» **Material provided**
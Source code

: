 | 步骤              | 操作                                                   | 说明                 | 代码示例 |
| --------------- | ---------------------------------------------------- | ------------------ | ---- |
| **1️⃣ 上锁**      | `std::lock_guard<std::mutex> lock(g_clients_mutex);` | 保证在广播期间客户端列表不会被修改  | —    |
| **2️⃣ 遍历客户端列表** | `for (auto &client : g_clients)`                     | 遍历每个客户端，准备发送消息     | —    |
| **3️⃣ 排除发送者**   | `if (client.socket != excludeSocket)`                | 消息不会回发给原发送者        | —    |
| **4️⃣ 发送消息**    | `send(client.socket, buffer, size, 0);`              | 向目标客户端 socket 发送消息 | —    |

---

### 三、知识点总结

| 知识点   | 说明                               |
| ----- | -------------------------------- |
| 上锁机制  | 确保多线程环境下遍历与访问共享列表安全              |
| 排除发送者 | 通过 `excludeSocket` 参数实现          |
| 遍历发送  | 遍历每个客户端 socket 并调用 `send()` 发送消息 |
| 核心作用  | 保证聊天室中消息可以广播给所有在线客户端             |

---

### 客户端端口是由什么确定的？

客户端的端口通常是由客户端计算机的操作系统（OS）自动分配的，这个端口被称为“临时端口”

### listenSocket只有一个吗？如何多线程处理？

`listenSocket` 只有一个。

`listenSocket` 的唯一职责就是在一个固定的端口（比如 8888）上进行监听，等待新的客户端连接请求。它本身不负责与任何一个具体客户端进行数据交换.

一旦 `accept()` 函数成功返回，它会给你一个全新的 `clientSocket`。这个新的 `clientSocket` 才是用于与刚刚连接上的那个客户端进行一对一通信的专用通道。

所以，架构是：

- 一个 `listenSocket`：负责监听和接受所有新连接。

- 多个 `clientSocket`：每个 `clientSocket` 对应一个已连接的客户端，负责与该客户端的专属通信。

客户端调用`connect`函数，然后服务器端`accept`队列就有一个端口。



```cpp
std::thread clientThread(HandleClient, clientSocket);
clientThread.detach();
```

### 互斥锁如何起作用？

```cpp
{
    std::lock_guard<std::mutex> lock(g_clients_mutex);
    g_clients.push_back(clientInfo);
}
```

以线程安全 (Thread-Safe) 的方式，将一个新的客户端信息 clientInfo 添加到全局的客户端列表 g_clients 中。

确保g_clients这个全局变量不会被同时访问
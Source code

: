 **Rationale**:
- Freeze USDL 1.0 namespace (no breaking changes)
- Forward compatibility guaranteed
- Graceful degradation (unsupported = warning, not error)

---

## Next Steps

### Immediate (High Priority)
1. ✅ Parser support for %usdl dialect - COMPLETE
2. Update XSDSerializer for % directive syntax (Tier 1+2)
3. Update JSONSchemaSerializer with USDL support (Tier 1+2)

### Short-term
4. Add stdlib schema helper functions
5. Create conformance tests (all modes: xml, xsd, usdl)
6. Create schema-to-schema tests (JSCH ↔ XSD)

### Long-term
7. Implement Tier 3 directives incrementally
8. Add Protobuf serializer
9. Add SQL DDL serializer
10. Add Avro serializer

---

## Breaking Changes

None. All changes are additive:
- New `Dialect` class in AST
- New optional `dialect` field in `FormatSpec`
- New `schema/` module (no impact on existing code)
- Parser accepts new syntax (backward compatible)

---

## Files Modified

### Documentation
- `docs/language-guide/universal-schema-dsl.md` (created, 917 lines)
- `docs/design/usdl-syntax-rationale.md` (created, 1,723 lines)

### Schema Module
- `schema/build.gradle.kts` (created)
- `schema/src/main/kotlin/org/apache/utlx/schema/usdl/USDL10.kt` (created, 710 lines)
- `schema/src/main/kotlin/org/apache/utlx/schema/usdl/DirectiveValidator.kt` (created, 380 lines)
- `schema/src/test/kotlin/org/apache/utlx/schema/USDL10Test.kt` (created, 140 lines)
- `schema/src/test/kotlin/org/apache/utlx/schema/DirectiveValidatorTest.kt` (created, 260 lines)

» **What you will do**
Lines of the data above that include the string "Update" must each be copied.

» **Final answer**
2. Update XSDSerializer for % directive syntax (Tier 1+2)
3. Update JSONSchemaSerializer with USDL support (Tier 1+2)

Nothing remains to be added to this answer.